X-Dax-Turbos
Kurzfrist-Wetten auf Rekordhoch

Der sprunghafte Dax verleitet private Anleger zu riskanten Spekulationen. Immer mehr setzen auf kurzfristige Zertifikate - und wetten auf den Xetra-Dax. Die Emittenten bringen darum mehr der gewünschten Derivate auf den Markt. Trotz Krise scheint die gezielte Spekulation unter den Anleger weiterhin beliebt zu sein.

FRANKFURT. Der stark schwankende Dax und die Nervosität der Spekulanten kommen derzeit den kurzlaufenden Derivaten zugute. Gemessen an der Anzahl der Handelsgeschäfte erreichen solche Hebelprodukte neue Rekordhochs. Zunehmend entdecken auch die Emittenten das schnelle Geschäft: Mit täglich neuen Wetten auf den Xetra-Dax, sogenannten X-Dax-Turbos, drängt jetzt auch die Citi auf den vielversprechenden Markt. Über alle Kurzläufer-Kategorien hinweg rechnet sie in der Anlageklasse mit Tagesumsätzen zwischen 400 und 500 Mio.

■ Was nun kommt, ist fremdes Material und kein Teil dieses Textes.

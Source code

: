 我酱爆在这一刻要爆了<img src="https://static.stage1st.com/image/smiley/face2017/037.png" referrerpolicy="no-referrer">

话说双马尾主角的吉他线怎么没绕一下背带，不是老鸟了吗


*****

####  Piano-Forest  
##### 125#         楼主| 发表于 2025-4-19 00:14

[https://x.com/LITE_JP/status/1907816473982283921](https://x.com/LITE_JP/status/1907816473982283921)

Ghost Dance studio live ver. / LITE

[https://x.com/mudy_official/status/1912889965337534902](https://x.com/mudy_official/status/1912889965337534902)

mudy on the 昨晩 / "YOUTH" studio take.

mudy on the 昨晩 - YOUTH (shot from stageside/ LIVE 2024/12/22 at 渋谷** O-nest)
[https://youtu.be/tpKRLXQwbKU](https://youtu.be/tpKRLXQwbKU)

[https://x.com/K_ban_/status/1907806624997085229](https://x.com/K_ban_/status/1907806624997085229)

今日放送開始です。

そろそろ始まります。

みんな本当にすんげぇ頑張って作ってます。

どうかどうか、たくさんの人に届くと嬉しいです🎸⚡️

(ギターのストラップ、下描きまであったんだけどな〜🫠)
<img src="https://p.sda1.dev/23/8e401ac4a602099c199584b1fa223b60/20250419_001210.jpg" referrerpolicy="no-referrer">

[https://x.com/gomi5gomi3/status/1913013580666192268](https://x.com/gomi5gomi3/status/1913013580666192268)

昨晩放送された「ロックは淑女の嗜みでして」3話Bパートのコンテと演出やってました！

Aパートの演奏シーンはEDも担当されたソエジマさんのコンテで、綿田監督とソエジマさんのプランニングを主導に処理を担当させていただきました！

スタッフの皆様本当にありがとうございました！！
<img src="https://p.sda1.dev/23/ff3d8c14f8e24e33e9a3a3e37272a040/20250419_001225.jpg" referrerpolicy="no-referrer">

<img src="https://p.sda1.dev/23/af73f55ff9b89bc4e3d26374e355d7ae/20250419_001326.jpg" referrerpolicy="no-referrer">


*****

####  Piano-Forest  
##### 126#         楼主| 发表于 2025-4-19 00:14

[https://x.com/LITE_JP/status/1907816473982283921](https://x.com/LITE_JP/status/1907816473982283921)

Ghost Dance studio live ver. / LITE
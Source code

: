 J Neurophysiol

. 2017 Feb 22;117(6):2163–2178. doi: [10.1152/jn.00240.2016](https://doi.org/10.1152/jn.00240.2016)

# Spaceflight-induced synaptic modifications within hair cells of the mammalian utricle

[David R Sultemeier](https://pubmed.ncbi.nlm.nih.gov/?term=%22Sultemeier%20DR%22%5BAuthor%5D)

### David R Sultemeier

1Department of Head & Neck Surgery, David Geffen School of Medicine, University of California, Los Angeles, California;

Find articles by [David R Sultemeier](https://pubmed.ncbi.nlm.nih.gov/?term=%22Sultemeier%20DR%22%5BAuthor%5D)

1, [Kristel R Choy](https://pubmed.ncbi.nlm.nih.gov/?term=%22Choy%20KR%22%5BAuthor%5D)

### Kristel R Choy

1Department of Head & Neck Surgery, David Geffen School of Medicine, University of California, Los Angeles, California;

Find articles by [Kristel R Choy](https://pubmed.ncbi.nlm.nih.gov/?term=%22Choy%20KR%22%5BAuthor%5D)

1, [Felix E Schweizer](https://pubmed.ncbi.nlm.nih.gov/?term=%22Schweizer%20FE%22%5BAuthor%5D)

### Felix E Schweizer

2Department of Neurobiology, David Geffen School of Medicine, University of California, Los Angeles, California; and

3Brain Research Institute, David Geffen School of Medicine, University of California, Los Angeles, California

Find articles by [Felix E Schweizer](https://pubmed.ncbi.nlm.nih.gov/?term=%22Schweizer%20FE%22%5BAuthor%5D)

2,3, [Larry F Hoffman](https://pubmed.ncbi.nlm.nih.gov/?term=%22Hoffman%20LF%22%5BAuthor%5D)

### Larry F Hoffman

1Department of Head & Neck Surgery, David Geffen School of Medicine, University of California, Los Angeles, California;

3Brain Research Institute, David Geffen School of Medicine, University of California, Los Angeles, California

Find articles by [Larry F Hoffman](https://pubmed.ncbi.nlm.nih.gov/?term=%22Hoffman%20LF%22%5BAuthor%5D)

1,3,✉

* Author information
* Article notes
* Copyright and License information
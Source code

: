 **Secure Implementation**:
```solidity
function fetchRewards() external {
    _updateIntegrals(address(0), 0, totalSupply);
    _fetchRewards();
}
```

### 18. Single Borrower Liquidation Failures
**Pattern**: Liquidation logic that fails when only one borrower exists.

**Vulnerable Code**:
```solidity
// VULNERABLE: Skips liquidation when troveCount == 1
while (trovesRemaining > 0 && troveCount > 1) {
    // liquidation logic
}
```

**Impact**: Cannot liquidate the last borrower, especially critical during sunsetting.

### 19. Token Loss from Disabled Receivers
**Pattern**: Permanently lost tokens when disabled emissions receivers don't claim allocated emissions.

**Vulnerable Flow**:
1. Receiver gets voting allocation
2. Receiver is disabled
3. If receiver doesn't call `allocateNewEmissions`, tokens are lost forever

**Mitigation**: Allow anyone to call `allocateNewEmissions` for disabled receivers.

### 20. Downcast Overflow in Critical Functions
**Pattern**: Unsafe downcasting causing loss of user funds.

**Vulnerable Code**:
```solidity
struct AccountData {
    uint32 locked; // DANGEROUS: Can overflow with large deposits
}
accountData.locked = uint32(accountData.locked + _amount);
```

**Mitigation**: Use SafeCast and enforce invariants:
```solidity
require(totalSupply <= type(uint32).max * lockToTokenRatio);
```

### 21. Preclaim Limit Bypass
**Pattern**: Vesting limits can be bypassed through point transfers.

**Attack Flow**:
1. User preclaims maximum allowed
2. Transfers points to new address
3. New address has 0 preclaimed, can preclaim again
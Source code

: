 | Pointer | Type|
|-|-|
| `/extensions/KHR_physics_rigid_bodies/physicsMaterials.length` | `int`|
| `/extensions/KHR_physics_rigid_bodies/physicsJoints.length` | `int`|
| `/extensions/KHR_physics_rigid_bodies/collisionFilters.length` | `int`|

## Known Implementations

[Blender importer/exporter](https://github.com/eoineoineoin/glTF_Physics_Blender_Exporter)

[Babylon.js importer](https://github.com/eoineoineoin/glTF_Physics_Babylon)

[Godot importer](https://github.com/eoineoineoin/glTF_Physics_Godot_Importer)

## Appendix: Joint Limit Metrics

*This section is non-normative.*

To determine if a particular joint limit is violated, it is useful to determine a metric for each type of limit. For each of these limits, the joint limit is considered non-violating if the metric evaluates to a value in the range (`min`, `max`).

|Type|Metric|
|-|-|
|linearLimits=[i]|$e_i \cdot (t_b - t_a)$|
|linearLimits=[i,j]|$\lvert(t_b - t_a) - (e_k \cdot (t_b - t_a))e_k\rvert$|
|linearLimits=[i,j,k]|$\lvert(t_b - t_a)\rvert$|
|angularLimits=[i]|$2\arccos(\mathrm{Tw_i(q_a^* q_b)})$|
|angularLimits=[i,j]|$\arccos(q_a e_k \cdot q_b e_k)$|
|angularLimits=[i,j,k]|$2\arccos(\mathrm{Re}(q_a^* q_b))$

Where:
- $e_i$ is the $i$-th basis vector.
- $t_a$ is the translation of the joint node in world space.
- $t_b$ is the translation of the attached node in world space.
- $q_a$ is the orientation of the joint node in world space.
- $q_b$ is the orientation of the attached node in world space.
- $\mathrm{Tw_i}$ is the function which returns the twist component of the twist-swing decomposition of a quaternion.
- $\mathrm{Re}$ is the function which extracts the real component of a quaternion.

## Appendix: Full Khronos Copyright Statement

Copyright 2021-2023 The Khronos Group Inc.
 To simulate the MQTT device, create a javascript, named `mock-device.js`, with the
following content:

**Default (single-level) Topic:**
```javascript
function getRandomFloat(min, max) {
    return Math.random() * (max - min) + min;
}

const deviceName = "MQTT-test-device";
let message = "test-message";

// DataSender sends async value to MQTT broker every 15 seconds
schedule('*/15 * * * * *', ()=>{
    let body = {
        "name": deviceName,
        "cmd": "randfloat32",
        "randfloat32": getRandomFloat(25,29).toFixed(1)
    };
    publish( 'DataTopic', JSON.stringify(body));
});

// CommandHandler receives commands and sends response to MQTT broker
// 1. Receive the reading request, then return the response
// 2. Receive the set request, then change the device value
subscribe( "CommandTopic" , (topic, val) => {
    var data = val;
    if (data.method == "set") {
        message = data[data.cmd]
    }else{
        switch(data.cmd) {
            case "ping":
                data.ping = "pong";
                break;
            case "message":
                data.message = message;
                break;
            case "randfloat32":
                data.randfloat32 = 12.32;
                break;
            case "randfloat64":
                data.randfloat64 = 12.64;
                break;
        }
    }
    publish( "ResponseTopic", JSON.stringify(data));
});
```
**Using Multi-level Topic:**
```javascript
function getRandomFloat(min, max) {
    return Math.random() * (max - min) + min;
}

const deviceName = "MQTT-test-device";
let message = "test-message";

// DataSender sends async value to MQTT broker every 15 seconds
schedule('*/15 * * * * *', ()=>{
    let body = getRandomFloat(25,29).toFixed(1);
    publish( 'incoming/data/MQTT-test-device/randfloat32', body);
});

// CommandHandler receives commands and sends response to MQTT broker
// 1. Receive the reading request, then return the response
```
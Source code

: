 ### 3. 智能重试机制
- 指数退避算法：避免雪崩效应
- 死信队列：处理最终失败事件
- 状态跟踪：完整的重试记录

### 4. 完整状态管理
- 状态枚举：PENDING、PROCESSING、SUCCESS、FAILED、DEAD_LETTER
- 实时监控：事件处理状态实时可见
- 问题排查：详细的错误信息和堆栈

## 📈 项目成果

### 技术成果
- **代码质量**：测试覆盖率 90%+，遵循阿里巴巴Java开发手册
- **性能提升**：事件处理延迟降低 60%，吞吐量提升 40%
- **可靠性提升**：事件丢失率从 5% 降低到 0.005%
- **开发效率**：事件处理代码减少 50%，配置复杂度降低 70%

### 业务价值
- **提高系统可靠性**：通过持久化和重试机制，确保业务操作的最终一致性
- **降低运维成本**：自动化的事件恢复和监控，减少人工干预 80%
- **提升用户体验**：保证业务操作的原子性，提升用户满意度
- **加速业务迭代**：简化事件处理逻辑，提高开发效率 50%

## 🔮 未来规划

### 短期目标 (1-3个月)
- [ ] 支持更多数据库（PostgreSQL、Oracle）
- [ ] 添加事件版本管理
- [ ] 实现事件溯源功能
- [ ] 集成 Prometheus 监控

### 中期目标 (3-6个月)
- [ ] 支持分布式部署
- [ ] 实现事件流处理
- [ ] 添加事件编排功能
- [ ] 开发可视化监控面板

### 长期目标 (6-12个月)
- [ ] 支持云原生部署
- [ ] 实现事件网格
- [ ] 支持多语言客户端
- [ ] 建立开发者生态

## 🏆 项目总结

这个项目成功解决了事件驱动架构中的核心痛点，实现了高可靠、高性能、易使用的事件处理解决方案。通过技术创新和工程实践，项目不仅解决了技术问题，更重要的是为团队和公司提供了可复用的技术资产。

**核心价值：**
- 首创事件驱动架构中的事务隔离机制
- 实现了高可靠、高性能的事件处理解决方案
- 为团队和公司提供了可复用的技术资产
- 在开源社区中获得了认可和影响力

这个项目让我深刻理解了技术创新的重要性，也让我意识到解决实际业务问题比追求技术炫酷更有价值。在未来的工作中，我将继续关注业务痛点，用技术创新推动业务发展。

Euro.

"Hebelprodukte haben in der Vertrauenskrise der verbrieften Strukturen nicht ganz so stark verloren wie andere Anlageprodukte", sagt Pascal Nörrenberg, Derivateexperte bei der Citi. "Und gerade in der derzeitigen Marktlage eignen sich Kurzläufer nicht nur zur Absicherung von Aktienpositionen, sondern auch zur gezielten Spekulation." Turbozertifikate beinhalten eine Verlustschwelle. Fällt der Basiswert, wie etwa der Xetra-Dax unter diese Schwelle, tritt der Totalverlust für den Anleger ein. Die neuen X-Dax-Turbos können über die normalen Börsenzeiten des deutschen Leitindexes hinaus gehandelt werden. Denn der X-Dax wird auch außerhalb der Börsenzeiten zwischen acht Uhr morgens und zehn Uhr abends berechnet.

Rund ein Jahr ist es her, dass HSBC Trinkaus die ersten X-Turbos emittierte. Damals schwankte der Dax jedoch weit weniger stark als heute. "Je länger der Zeitraum, in dem ein Knock-out-Ereignis eintreten kann, umso höher ist das Totalverlustrisiko der X-Turbos", warnt Heiko Weyand von HSBC Trinkaus mit Hinblick auf die längeren Handelszeiten des Xetra-Dax. Andererseits seien Produkte auf den Xetra-Dax preisgünstiger als Produkte auf den Dax. Die Ersparnis sollte hier zwischen acht und zehn Cents liegen. Kostete ein Papier auf den Dax rund 50 Cent seien Turbos auf den Xetra-Dax um knapp ein Fünftel günstiger, so Weyand. Das erhöhe die Gewinnchancen des Anlegers: "Je billiger ein Hebelprodukt ist, desto stärker können Investoren an der Indexbewegung profitieren."

Generell sind Kurzläufer besonders preisgünstig. "Das Kurzläufer-Geschäft ist stark preisgetrieben", bestätigt Nörrenberg von der Citi. Darum halten sich viele Anbieter auch noch zurück. Denn das Hebelgeschäft verlangt nach sekundengenauer Preisstellung und engen Spreads.